Ces objectifs sont peu suivis par le manager, et parfois même, oubliés en cours de route. L’évaluation est alors arbitraire. D’ailleurs, rien n’est fait pour qu’elle ne le soit pas. « On s’arrange », entend-on souvent. Les objectifs ne sont pas là pour être atteints. Ils précisent un but, impulsent une dynamique. L’important, c’est d’avoir initié des progrès à travers un dialogue ; d’avoir valoriser des compétences, pas de mesurer une performance. L’objectif existe, mais le levier d’action reste la compétence.

Pourquoi le management par les compétences n’est-il pas plus courant ? Il n’est pas toujours bien accepté par les managers. La compétence permet à celui qui la possède de contrôler ce que les sociologues des organisations appellent une, synonyme de pouvoir.

Zone d’incertitude ! Vous avez dit zone d’incertitude ?

Une zone d’incertitude, c’est une des zones qui n’est pas précisément définies et délimitées au sein de l’entreprise. Dans toute organisation, aussi formalisée soit-elle, il reste toujours des terres inconnues. Celui qui maîtrise, même partiellement, une zone d’incertitude, importante pour le fonctionnement de l’entreprise, est en quelque sorte irremplaçable. Il réussit alors à créer une dépendance des autres à son égard. Face cachée des sources formelles de pouvoir, les zones d’incertitude prennent souvent appui sur des informations « non officielles », celles qui ne passent pas par les canaux traditionnels, ou des compétences « implicites » dont les titulaires refusent toute formalisation, celles qui ne figurent donc pas dans les référentiels, celles qu’on acquiert par la pratique, pas en formation.

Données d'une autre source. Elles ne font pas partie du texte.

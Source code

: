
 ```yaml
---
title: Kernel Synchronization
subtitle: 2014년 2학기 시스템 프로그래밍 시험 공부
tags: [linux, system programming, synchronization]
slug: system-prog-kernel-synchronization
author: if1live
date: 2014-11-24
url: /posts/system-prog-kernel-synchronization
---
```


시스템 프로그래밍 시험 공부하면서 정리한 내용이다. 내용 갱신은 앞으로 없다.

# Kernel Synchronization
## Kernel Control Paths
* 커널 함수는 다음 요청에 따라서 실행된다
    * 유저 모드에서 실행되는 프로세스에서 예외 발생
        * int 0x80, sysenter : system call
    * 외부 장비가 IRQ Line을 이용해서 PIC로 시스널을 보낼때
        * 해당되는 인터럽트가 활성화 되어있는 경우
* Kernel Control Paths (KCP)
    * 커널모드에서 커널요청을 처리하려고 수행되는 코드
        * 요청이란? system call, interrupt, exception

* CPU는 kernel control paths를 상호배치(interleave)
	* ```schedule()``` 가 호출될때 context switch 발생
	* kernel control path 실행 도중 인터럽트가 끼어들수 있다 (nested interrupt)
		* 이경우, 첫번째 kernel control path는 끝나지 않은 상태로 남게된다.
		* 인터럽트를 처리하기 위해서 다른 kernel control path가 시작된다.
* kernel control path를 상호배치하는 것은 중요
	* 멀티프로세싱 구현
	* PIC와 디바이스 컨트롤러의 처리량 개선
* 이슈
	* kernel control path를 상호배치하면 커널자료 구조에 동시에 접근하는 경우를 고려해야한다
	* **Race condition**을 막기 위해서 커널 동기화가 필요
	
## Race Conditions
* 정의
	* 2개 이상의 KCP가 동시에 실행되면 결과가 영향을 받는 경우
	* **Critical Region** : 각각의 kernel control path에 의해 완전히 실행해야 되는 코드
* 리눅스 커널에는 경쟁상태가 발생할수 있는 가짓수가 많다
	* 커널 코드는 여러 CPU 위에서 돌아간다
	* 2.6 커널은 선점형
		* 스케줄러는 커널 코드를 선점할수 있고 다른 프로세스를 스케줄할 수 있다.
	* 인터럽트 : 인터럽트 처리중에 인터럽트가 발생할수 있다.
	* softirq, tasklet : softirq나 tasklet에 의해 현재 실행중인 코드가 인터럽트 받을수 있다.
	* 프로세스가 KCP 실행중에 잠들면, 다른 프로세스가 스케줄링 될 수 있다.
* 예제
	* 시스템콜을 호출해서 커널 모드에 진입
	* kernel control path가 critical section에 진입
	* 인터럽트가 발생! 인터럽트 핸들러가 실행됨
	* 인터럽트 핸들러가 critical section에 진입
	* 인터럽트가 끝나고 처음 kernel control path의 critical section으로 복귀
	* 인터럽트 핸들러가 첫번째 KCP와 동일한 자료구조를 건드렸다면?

Tel Janus, le visage de la compétence possède deux faces : adaptation, initiative et inventivité d’un côté, pouvoir de l’autre.

Une attitude différente face à la question du pouvoir

Manager par les compétences exige une attitude différente de la part du manager face à la question du pouvoir. Il ne peut plus nier le pouvoir de ses collaborateurs et chercher à les en déposséder par tous les moyens possibles et imaginables. Son management passe moins par la limitation des degrés de liberté que par la capacité à exploiter la dynamique qui en résulte. Le manager ne craint pas d’accroître le pouvoir de ses collaborateurs en développant et utilisant leurs compétences. Ces développements doivent lui permettre de produire des performances qu’il n’obtiendrait pas autrement, performances reconnues et valorisées par sa propre hiérarchie.

La relation de pouvoir s’inscrit alors non pas dans un jeu à somme nulle (ce que l’un gagne, l’autre le perd), mais dans un jeu à somme non nulle (in fine, les deux parties sont gagnantes). Sinon il résistera, voire s’opposera, au management par les compétences, estimant que le développement des compétences de ses collaborateurs se traduit pour lui par une perte de pouvoir non compensée par un gain de performance suffisant.

Un véritable changement de paradigme

Pour cette question de pouvoir au moins, le management par les compétences constitue un véritable changement de paradigme. Une rupture au moins aussi importante que celle qui existe entre le management par les règles et le MPO. Que les mieux intentionnées des entreprises ou institutions tentées par l’aventure aient tant de mal à concilier théorie et pratique révèle un genre de résistance dont on ne vient pas à bout par de simples discours.

Par exemple, il n’est pas anodin que le management soit si peu présent dans le monde de la recherche où souvent seul le management par les compétences est envisageable. Il faudra encore du temps et une évolution importante des mentalités pour qu’il se répande.